> _ACTIVITY_
Examine the entries and show every line in which the word "cryptocurrency" is found.

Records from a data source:
┌────────

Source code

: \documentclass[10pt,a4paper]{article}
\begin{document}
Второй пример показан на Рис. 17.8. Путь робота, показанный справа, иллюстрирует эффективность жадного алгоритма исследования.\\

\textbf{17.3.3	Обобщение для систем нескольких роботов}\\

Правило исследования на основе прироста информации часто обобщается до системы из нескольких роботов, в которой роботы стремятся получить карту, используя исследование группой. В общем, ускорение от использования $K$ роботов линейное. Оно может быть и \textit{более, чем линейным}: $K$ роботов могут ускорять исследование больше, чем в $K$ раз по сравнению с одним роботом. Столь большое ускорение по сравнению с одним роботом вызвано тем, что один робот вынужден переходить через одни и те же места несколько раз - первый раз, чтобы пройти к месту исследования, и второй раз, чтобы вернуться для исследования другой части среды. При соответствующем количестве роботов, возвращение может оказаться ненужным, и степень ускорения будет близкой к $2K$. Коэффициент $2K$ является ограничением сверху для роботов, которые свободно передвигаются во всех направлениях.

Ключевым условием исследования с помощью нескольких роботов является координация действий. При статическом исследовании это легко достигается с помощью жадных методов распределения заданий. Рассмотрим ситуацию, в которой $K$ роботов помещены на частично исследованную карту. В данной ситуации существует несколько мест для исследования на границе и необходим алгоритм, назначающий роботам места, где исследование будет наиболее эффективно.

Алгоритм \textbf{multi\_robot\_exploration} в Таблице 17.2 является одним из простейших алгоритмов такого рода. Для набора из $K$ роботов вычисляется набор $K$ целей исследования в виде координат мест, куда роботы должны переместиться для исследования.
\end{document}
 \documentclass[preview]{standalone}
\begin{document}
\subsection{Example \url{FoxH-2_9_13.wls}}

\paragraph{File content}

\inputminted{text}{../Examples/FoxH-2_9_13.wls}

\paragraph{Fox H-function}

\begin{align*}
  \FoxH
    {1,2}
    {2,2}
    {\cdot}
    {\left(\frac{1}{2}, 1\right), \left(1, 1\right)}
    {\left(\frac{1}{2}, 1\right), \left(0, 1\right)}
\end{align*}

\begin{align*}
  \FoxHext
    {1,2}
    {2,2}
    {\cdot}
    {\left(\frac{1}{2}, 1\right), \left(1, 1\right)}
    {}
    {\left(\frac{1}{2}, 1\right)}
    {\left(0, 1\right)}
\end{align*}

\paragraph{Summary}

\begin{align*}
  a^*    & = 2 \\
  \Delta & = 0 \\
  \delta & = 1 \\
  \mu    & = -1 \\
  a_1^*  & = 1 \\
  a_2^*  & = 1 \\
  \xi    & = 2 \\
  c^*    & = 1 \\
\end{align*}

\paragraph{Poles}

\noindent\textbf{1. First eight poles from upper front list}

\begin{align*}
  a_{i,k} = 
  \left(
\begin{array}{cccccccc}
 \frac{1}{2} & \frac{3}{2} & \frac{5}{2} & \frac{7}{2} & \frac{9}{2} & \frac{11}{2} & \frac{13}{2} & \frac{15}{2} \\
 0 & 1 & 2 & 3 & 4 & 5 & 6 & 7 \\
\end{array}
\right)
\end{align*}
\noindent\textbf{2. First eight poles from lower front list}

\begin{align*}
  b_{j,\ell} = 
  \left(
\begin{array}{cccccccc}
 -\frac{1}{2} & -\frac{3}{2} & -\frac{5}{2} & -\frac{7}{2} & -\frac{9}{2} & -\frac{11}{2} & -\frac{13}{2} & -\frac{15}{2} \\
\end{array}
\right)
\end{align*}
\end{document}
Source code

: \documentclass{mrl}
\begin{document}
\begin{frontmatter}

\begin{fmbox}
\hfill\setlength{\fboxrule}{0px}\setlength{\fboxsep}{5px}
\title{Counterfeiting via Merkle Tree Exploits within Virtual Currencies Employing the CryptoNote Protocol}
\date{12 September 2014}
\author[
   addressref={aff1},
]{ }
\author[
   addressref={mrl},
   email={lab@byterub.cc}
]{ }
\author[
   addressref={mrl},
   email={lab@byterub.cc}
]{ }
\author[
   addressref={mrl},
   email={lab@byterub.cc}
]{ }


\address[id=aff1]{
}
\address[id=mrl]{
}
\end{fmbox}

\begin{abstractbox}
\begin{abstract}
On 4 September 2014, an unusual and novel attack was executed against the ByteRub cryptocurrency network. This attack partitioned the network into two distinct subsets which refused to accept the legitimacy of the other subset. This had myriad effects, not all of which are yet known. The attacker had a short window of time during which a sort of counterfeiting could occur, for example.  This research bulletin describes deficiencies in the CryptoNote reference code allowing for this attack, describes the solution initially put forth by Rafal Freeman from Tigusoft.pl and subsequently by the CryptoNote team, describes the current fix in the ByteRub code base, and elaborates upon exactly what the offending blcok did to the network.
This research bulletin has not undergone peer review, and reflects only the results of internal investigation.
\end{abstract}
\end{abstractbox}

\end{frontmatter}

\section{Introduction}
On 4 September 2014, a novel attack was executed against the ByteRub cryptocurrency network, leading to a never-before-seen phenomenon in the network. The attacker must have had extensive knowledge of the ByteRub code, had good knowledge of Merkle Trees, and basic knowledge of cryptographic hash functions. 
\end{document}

└────────

> _WRITTEN ANSWER_
On 4 September 2014, an unusual and novel attack was executed against the ByteRub cryptocurrency network. This attack partitioned the network into two distinct subsets which refused to accept the legitimacy of the other subset. This had myriad effects, not all of which are yet known. The attacker had a short window of time during which a sort of counterfeiting could occur, for example.  This research bulletin describes deficiencies in the CryptoNote reference code allowing for this attack, describes the solution initially put forth by Rafal Freeman from Tigusoft.pl and subsequently by the CryptoNote team, describes the current fix in the ByteRub code base, and elaborates upon exactly what the offending blcok did to the network.
On 4 September 2014, a novel attack was executed against the ByteRub cryptocurrency network, leading to a never-before-seen phenomenon in the network. The attacker must have had extensive knowledge of the ByteRub code, had good knowledge of Merkle Trees, and basic knowledge of cryptographic hash functions. 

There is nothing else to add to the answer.